Newton's First Law of Motion - Inertia
The law states that: Every object continues in a state of rest or uniform speed in a straight line unless acted on by a nonzero net force. This also means that an object in motion stays in motion and an object at rest stays at rest unless acted on by a net force that’s not equal to zero.
Inertia: It is the property of objects to resist change.
The Equilibrium Rule: When the net force on something is zero, we say that something is in mechanical equilibrium.
Newton's Second Law of Motion
The law states that: The acceleration of an object is directly proportional to the net force acting on the object, is in the direction of the net force, and is inversely proportional to the mass of the object.
Friction: It is a force that is caused by irregularities in the surface when two objects are in contact. It is always opposite to the direction of the motion.
Newton's Third Law of Motion
The law states that: To every action, there is always an equal and opposite reaction.

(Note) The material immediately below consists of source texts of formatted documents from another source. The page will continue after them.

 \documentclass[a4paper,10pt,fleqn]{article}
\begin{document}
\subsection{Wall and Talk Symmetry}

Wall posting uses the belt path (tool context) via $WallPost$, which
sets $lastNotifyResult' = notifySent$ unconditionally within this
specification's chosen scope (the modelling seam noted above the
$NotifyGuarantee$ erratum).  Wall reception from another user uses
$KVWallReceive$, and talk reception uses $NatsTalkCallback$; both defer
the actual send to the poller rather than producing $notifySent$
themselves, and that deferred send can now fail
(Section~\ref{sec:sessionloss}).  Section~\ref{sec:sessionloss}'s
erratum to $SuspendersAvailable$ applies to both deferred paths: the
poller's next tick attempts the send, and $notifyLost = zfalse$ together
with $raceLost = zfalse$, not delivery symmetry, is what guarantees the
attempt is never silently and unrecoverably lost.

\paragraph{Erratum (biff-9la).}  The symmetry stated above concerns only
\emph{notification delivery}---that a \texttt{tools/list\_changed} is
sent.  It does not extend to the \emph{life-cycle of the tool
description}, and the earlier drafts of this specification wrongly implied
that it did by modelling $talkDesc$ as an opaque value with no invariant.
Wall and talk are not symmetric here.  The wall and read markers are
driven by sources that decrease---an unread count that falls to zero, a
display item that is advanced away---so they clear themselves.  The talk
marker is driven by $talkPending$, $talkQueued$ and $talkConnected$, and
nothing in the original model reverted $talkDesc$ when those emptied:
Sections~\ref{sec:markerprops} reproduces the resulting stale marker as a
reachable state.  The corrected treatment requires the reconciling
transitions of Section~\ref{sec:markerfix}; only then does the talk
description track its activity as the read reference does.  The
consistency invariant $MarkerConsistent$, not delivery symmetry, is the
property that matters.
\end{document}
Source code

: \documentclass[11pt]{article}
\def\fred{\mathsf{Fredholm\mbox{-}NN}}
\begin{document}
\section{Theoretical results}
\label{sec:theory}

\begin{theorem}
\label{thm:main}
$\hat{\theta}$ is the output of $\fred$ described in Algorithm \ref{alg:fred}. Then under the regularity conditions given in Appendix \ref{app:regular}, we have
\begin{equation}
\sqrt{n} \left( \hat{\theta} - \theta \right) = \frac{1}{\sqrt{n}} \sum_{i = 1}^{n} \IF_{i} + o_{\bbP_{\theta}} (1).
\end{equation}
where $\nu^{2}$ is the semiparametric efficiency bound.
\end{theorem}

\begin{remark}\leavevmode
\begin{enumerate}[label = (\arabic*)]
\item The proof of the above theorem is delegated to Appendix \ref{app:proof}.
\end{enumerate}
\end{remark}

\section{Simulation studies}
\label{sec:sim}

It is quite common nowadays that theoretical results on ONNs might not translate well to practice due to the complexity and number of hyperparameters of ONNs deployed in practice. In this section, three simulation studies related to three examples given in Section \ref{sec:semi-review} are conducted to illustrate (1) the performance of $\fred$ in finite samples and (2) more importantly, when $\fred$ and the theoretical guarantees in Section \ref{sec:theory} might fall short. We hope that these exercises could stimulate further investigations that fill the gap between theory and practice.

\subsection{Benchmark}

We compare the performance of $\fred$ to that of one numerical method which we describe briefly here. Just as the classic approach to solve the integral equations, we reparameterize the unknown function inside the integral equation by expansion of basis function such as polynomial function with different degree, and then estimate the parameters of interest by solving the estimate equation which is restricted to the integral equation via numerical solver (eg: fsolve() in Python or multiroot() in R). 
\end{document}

Applying the Laws in Ballet:
- For a dancer to have balance the first law applies as well as the third law. In the first law we see that when the net force on something is zero, we say that something is in mechanical equilibrium, and for a dancer to have balance the dancer needs to be in mechanical equilibrium. This is achieved thanks to the third law which says that for every action there is always an equal and opposite reaction. So when the dancer is in a specific position trying to gain balance, he/she is exerting a force on the floor (action) and the floor is exerting the same, but opposite force on the dancer (reaction), and as both forces are equal, but opposite, the net force, or the total amount of force is zero which helps her achieve mechanical equilibrium and gain balance. (Figure 1)
Figure 1: The dancer is in mechanical equilibrium because the net force between her foot and the floor is zero.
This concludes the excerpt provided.